First Teacher: My students’ lowest area was supposedly synthesizing information, but that benchmark was only tested by two questions. One was the last question on the test, and a lot of my students didn’t have time to finish. The other question was that one about the screech owl having the misleading name, and I thought it was kind of confusing.

Second Teacher: We read that question in class and most of my students didn’t know what approximates meant, so it really became more of a vocabulary question.

Third Teacher: Wait … I thought the long-eared owl was the one with the misleading name.

Language arts teachers, Elden points out, “know that answering comprehension questions correctly does not rest on just one benchmark.”  That may work for math, but, she correctly observes, “reading is different.”

“After students have mastered basics like decoding, reading cannot be taught through repeated practice of isolated skills. Students must understand enough of a passage to utilize all the intricately linked skills that together comprise comprehension. The owl question, for example, tests skills not learned from isolated reading practice but from processing information on the varying characteristics of animal species. (The correct answer, by the way, is the screech owl.)”

Data-driven instruction says teach the skill?  Well, data-driven instruction is wrong.  Reading is not a transferable skill with components that can be separated like an egg yolk from the egg white.

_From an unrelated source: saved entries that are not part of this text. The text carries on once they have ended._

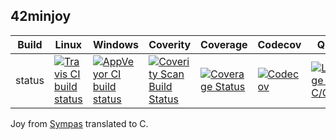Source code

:42minjoy
--------

Build|Linux|Windows|Coverity|Coverage|Codecov|Quality
---|---|---|---|---|---|---
status|[![Travis CI build status](https://travis-ci.org/Wodan58/42minjoy.svg?branch=master)](https://travis-ci.org/Wodan58/42minjoy)|[![AppVeyor CI build status](https://ci.appveyor.com/api/projects/status/github/Wodan58/42minjoy?branch=master&svg=true)](https://ci.appveyor.com/project/Wodan58/42minjoy)|<a href="https://scan.coverity.com/projects/wodan58-42minjoy"><img alt="Coverity Scan Build Status" src="https://scan.coverity.com/projects/14611/badge.svg"/></a>|[![Coverage Status](https://coveralls.io/repos/github/Wodan58/42minjoy/badge.svg?branch=master)](https://coveralls.io/github/Wodan58/42minjoy?branch=master)|[![Codecov](https://codecov.io/gh/Wodan58/42minjoy/branch/master/graph/badge.svg)](https://codecov.io/gh/Wodan58/42minjoy)|[![Language grade: C/C++](https://img.shields.io/lgtm/grade/cpp/g/Wodan58/42minjoy.svg?logo=lgtm&logoWith=18)](https://lgtm.com/projects/g/Wodan58/42minjoy/context:cpp)

Joy from [Sympas](https://github.com/nickelsworth/sympas/blob/master/text/18-minijoy.org) translated to C.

Comprehension is a function of interwoven skill, prior knowledge and vocabulary.   Expecting teachers to tease out a specific skill from the question Elden cites is like asking them to separate the yolk from a scrambled egg.

“Unfortunately, strict adherence to data-driven instruction can lead schools to push aside science and social studies to drill students on isolated reading benchmarks. Compare and contrast, for example, is covered year after year in creative lessons using Venn diagrams. The rersult is students who can produce Venn diagrams comparing cans of soda, and act out Venn diagrams with Hula–hoops, but are still lost a few paragraphs into a passage about owls. When they do poorly on reading assessments, we pull them again from subjects that give them content knowledge for more review of Venn diagrams. Many students learn to associate reading with failure and boredom.”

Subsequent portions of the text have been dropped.